What pj is refering to is the other way round duster, the small end needs to be 15mm not 13mm. bushing the piston to take the 13mm pin. Yes I can see this would work, not the way I would go. Honda changed to a 15mm pin for the high performance kit for a reason, and I don't think I would trust all my work and expensive parts to this, especially the sort of revs and speed your going to produce, around a 50% increase in HP.
Kevin
Kevin,
thanks for explaining to Duster.
I've done this, it works.
may not be the most elegant solution but it costs virtually nothing compared to the not unreasonable $6,000 estimate (its about how much I'd want to do that much work, with all those parts)
If you already have a block with damaged fins but good liners and pistons,
Why Not?
Its better to recycle it in my opinion than to scrap suff
I bought a sheet of copper to make a head gasket and new circlips. cut bigger holes in base gasket, bored cases when needed and except for labour, I'm done
(and, when I'm doing things as a HOBBY I dont charge myself
)
I always intend to use lower than stock redline with the heavier parts fitted but somehow it never seems to work.
The 550 is the only one I built while working at a Honda dealers, all the others have been done on a very old Colchester lathe and vertical mill ( I forgot who made it as I trained as a turner originally so I like lathes
)
My 550 with 750 pistons revs out at about 13,500rpm, (82mph in second gear, someone can do the math for stock gearing but 13.5K is close)

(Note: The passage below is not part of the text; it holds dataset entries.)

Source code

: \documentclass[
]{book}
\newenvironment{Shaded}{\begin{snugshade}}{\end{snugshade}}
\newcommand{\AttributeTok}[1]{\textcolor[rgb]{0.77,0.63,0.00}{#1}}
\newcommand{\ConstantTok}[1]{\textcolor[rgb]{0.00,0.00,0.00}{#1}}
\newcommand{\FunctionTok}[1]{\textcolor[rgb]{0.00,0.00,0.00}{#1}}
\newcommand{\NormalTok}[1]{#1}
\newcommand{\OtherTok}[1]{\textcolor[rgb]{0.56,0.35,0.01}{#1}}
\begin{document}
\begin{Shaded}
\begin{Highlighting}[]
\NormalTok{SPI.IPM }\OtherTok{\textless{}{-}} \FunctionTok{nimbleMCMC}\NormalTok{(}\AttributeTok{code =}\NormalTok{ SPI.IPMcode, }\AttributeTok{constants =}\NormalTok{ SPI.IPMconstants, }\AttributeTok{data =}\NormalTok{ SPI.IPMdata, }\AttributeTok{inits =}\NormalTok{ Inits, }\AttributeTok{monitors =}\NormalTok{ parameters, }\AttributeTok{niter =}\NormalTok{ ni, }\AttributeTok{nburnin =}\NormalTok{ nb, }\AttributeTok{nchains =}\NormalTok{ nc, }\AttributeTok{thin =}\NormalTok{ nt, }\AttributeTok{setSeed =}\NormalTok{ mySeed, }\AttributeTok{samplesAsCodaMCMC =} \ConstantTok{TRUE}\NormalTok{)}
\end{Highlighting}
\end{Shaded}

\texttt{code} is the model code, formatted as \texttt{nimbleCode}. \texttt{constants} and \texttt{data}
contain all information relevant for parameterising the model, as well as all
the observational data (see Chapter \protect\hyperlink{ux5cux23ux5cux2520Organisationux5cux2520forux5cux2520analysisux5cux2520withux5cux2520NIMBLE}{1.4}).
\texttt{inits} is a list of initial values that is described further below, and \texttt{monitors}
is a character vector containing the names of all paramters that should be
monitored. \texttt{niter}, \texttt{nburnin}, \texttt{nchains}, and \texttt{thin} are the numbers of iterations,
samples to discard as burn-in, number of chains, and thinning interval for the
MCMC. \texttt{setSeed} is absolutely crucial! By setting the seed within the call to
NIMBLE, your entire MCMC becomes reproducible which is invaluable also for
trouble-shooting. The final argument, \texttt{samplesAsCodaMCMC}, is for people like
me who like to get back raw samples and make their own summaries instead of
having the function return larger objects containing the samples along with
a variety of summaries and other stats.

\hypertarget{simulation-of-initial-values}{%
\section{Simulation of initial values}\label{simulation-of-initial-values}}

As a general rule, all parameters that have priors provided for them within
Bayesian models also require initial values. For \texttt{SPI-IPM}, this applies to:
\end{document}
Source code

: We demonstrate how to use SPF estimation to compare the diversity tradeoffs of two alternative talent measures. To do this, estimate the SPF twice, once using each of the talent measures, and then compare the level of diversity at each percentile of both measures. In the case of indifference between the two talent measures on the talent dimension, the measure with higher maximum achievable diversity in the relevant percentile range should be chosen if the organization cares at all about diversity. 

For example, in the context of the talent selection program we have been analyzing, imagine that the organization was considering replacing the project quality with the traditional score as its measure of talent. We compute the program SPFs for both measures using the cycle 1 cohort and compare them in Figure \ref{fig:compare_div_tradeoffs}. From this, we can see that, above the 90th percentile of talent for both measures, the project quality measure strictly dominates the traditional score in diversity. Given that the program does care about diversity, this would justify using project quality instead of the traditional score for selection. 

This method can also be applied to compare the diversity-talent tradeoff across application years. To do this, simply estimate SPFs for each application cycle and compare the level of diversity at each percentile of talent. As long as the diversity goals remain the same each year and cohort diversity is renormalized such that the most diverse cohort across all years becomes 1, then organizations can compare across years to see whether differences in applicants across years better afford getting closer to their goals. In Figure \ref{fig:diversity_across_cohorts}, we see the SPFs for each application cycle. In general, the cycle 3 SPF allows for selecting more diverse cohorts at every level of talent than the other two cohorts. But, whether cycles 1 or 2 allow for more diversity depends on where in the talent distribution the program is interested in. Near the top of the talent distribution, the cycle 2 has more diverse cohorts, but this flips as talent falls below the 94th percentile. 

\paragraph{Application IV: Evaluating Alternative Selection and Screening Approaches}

I fited a decent ignition system as the points bounce at about 10,500 (who needs electronic rev limiter?)
Terry,
its very much like a bush for the piston. the pins are only slightly short so you make an internal lip on bushing and the overall length when a pair are fitted has to be the same as a standard piston pin for the pistons your using. its a very simple turning job. for the 400/500 conversion I made them slightly longer than needed towards the inside to help locate pistons when fitting block, dont remember what steel I used but it wsasnt just any old piece of pipe (wasnt a real expensive one either though)
You can do quite a lot of work on stock pistons to lighten them, but its a bit time consuming to get all four equal. You can change the rod bolds for better ones.
I'm not an engineer so I dont know how to work out stresses involved therefore things I make are probably stronger than they need to be.